The situation has got to such a grave level that American Doctor Brian Goldman advertised his ignorance to the world by choosing to sideline ecigs and purchased cigarettes for his son.

“I could have bought him a Juul. I could have bought him a vape,” he said. “But I thought that it would be very easy to turn him into the equivalent of a three-pack-a-day smoker with the nicotine levels that you can acquire, and I didn't want him to get used to that and comfortable with that, so that if he received vape liquid from other people he would graduate onto other things.”

Many vapers have stated over the years that they would happily buy their children equipment if it meant they wouldn’t smoke, but the state of the USA is such that a harm reduction product is now seen as being deadlier than the lethal product it is supplanting.

Writing in Science Mag, Amy Fairchild, Cheryl Healton, James Curran, David Abrams and Ronald Bayer of the American Association for the Advancement of Science recently said: “Although it may be decades before we fully understand the long-term consequences of vaping nicotine without smoke, many argue that we know enough and stress that too many smokers die every day we delay taking reasonable and rational action based on the science to date. Evidence from multiple strong observational studies and randomized trials suggests that vaping nicotine is more appealing and more effective than NRT at displacing smoking.”

“Vaping flavours with or without nicotine may appeal to youth, but flavours also appeal to adult smokers and help them switch. Evidence suggests that the vast majority of smokers who successfully switch completely from smoking combustible products to vaping do so—after weeks, months, or years of dual use—by transitioning from vaping tobacco, or menthol-flavoured liquids, to other flavours and often to lower nicotine concentrations or even to no nicotine in order to reduce the triggers that remind them of their prior smoking product.”

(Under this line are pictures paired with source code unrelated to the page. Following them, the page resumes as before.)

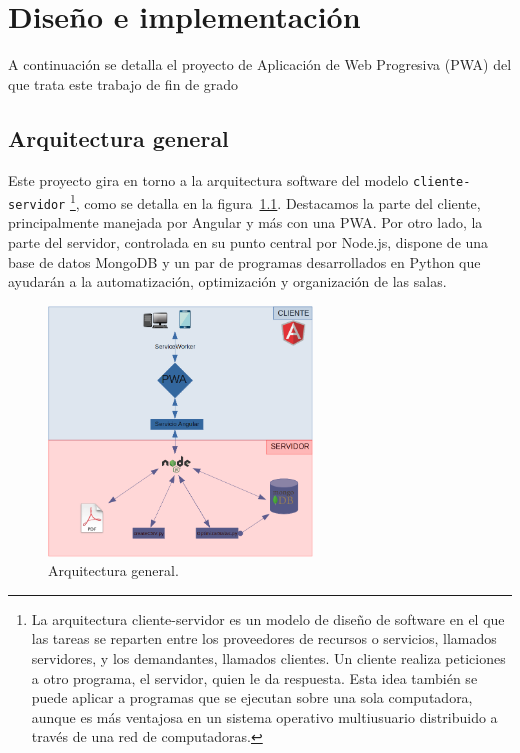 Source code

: \documentclass[a4paper, 12pt]{book}
\begin{document}
\chapter{Diseño e implementación}

A continuación se detalla el proyecto de Aplicación de Web Progresiva (PWA) del que trata este trabajo de fin de grado

\section{Arquitectura general} 
\label{sec:arquitectura}
Este proyecto gira en torno a la arquitectura software del modelo \texttt{cliente-servidor} \footnote{La arquitectura cliente-servidor es un modelo de diseño de software en el que las tareas se reparten entre los proveedores de recursos o servicios, llamados servidores, y los demandantes, llamados clientes. Un cliente realiza peticiones a otro programa, el servidor, quien le da respuesta. Esta idea también se puede aplicar a programas que se ejecutan sobre una sola computadora, aunque es más ventajosa en un sistema operativo multiusuario distribuido a través de una red de computadoras.}, como se detalla en la figura~\ref{fig:arquitectura}. Destacamos la parte del cliente, principalmente manejada por Angular y más con una PWA. Por otro lado, la parte del servidor, controlada en su punto central por Node.js, dispone de una base de datos MongoDB y un par de programas desarrollados en Python que ayudarán a la automatización, optimización y organización de las salas.
\begin{figure}[h!]
  \centering
  \includegraphics[width=7cm, keepaspectratio]{img/arquitectura.png}
  \caption{Arquitectura general.}\label{fig:arquitectura}
\end{figure}

 
\end{document}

What Goldman is so eager to ignore when it comes to his son is mirrored by legislators around the world and even by some in the U.K. Clive Bates addresses a number of their objections to vaping in one of his final written pieces of 2019.

Clive reduced the conversation surrounding vapes and tobacco harm reduction to 15 questions, including:

  • Are e-cigarettes less harmful than cigarettes?
  • How much less harmful are e-cigarettes than cigarettes?
  • Do the recent cases of severe lung injury and deaths prove that e-cigarettes are harmful?
  • Do e-cigarettes help people quit smoking?
  • Do e-cigarettes appeal to adolescents?
  • Should e-cigarettes be banned?
  • Should flavours be banned to stop youth vaping?
  • Should limits on the strength of nicotine be imposed?
  • What can be done to protect young people?
  • What the right approach to regulating e-cigarettes?
  • Should there be a special tax on e-cigarettes?
  • Should e-cigarettes be regulated like cigarettes?
  • Should vaping be banned by law in public places and workplaces?
  • Should e-cigarette sales be restricted to people aged 18 and over? And,
  • Are e-cigarettes a tobacco industry ploy to keep people smoking?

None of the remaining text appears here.